Complications of constrictive pericarditis

Constrictive pericarditis should be known early. If it is diagnosed late or left untreated then it can give worse complications like they can have permanent thickening and scarring of the heart with lifetime complications. People will experience episodes of recurring pericarditis for life-long. A condition called Cardiac tamponade also develops when there is too much fluid in the pericardium or is left untreated pericarditis. The most dangerous complication of constrictive pericarditis is heart failure. 

To prevent all these life-threatening complications, early diagnosis, and effective treatment are necessary.

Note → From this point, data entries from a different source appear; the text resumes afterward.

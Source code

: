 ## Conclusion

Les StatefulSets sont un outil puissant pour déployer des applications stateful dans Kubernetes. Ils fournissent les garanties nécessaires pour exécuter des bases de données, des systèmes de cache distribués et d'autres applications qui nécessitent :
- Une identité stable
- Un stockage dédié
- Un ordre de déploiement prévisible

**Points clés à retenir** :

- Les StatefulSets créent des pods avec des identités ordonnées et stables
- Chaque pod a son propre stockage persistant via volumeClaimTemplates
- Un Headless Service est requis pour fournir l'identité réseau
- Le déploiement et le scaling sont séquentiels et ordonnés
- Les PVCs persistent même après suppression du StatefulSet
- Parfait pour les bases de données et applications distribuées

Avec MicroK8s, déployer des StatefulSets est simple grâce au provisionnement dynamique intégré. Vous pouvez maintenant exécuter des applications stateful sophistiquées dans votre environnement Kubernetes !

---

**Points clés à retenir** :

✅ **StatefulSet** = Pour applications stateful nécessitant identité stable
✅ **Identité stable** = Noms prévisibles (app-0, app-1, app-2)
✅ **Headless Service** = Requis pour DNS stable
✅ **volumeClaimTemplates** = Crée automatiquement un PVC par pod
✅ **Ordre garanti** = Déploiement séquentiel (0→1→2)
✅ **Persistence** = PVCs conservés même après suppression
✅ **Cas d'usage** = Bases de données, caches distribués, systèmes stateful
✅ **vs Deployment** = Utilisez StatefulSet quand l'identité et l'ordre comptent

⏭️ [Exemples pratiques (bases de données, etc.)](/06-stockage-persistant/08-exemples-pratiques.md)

Diagnosis of constrictive pericarditis

The hardest part of this condition is the diagnosis because it gets mixed with multiple cardiac disorders and has similar symptoms like them. The physician will ask multiple questions regarding family and medical history. He will also do a physical exam of listening to heart sounds, check the swelling in the liver, and fluid in the belly area. Then the person will go through some diagnostic procedures including blood tests and imaging tests that are:

  • ECG 
  • Echocardiogram 
  • Chest X-ray
  • CT Scan 
  • Cardiac MRI 
  • Blood tests for the presence of any virus or bacteria.
  • Cardiac catheterization 

Treatment for constrictive pericarditis

Treatment for constrictive pericarditis depends on the cause and severity. Some pericarditis resolves on its own but in severe cases, medications and treatment should go on the way. The treatment options for constrictive pericarditis are:

1. Medications

Medications are the first and most recommended option for pericarditis. Medications are prescribed after the diagnosis of the cause. If the cause is due to some infection viral fungal etc so antibiotics will be preferred otherwise medication for improving the heart functions, reducing inflammation, and water is given to the patients. Pain relievers are also prescribed for relief. Medications used for constrictive pericarditis are:

  • Pain relievers like aspirin, ibuprofen, strength pain reliever. 
  • An anti-inflammatory drug, like colchicine (colcrys, mitigare)
  • Corticosteroids like prednisone. 
  • Analgesics 
  • Diuretics to remove excess fluid
  • Antibiotics, if the underlying cause is a bacterial infection 

Warning: Don’t take any medication without consulting with your doctor.

Surgical procedures

If pericarditis gets severe and worse, hospitalization will be required. Followed by some surgical procedures. The procedure to expel the fluid accumulation are:

  • Pericardiocentesis: drainage and removal of the fluid buildup in the pericardium with the help of the catheter. It may take a few days to fully drain the fluid. This procedure is done in local anesthesia. 
  • Pericardiectomy: removal of some part of the pericardium that becomes rigid or non-elastic

These surgeries have some risks and side effects but they are the best and quick options for treating constrictive pericarditis. 

Before you leave!

This is a rare disease and not so common among children and adults but is found. The information regarding this disease is scant and somehow limited because it is not found common among us. It commonly develops in young adults who went through trauma or surgery but it can be prevented by many lifestyle-changing options that require a good diet. Regular exercising, regular checkup if anybody is suspecting or experiencing relative symptoms. It is better to report early to a cardiac professional for early diagnosis and treatment. As it is more important for any disease before it gets complicated.